何故、今さらそんな当たり前の事を聞くんだろう。
それでも、私は深く頷き……
家康に向かって、笑いかけた。
「もちろんだよ、家康のこと、だいすきだよ!」
「なら、俺の言う事を聞けるよね」
「言う事?」
「美依……」
────すると、家康は冷ややかな眼差しを向け
なんの情もなく斬り捨てるように、言葉を紡いだ。
「この城から、出ていって」
(え……?)
「どういう、こと……?」
「役に立たないあんたまで、面倒見きれない。あんたが邪魔になったから、お荷物は抱えられないし。

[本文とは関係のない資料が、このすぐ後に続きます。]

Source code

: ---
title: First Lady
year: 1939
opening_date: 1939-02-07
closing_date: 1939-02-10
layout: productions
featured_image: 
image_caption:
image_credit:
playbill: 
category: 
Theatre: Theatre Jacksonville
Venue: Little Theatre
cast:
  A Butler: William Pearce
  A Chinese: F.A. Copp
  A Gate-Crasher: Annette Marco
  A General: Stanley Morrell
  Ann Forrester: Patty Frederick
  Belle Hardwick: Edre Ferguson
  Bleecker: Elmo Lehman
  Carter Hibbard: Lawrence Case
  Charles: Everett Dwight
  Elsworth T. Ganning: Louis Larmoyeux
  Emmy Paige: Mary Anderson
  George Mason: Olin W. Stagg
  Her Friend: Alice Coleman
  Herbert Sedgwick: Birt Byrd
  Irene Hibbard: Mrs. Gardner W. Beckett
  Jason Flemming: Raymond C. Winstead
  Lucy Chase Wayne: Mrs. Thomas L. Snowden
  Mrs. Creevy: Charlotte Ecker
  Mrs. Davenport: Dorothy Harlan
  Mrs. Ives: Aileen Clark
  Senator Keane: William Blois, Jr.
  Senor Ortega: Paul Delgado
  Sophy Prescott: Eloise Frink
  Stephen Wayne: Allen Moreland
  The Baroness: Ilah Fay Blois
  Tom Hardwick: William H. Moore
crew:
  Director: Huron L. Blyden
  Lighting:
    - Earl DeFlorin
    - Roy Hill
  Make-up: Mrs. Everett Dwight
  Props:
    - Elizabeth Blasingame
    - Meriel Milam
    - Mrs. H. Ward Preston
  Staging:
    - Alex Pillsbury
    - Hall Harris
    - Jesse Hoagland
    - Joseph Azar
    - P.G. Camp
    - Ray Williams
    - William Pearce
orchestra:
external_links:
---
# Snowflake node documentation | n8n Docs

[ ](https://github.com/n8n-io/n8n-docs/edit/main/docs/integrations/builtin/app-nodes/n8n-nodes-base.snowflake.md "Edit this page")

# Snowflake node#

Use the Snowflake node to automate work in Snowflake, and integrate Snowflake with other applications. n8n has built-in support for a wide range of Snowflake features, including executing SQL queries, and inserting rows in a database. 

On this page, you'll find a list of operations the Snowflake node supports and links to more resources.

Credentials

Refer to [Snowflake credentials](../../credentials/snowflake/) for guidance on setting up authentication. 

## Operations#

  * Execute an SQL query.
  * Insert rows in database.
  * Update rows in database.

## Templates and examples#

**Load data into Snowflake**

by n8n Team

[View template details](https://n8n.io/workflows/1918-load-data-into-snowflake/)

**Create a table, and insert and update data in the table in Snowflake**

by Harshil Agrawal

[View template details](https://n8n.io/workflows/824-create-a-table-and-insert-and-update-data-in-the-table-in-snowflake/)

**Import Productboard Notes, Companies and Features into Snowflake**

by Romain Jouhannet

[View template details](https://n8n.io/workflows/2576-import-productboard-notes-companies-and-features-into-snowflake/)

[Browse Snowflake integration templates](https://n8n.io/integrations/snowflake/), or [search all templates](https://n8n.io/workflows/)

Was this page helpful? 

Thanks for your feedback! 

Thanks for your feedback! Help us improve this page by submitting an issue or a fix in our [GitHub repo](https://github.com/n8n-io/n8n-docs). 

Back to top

女一人なら、敵も見逃してくれるよ」
「ちょっと、意味が解んな……」
「理解してよ、本当に馬鹿だね、あんた」
家康を見つめ、言葉を失う。
いつものような、愛情を込めた『ばかだね』ではなく、私を軽蔑するような冷ややかな声色。
それは初めて会った時より、もっと……
もっと感情がなくて、温かみの欠片も無い。
家康の言葉を理解するまで、時間がかかった。
それでも…突き放すように言われた言葉に、私の感情は膨れ上がって。
私はその感情のままに、言葉を吐き捨てた。
「嫌っ……!」
「……」
「出ていかないよ!出る時は、家康も一緒にだよ!」
すると、家康は面倒くさそうに、ちっと舌打ちをして。
私の腕を、痛いくらいに掴んだ。
「話にならない、あんたと話す時間は無駄だ…来て」
「え、どこに……」
「外に決まってるでしょ、さっさと行って」
そう言って、私を天守から引きずり出す。
足がもつれそうになっても、構わずぐいぐいと引っ張られ……
私は家康が言う事が信じられず、私は涙声を荒らげた。
「なんで、なんでいきなりこんなこと……!」
「ずっと考えてた、役に立たないあんたを守る義理があるのかって。俺は役に立たない人間は嫌いだ…だから、今すぐ俺の目の前から消えて」
家康の言葉が、まるで矢のように心に突き刺さる。
家康の顔を見れば…なんの感情もない翡翠の瞳があった。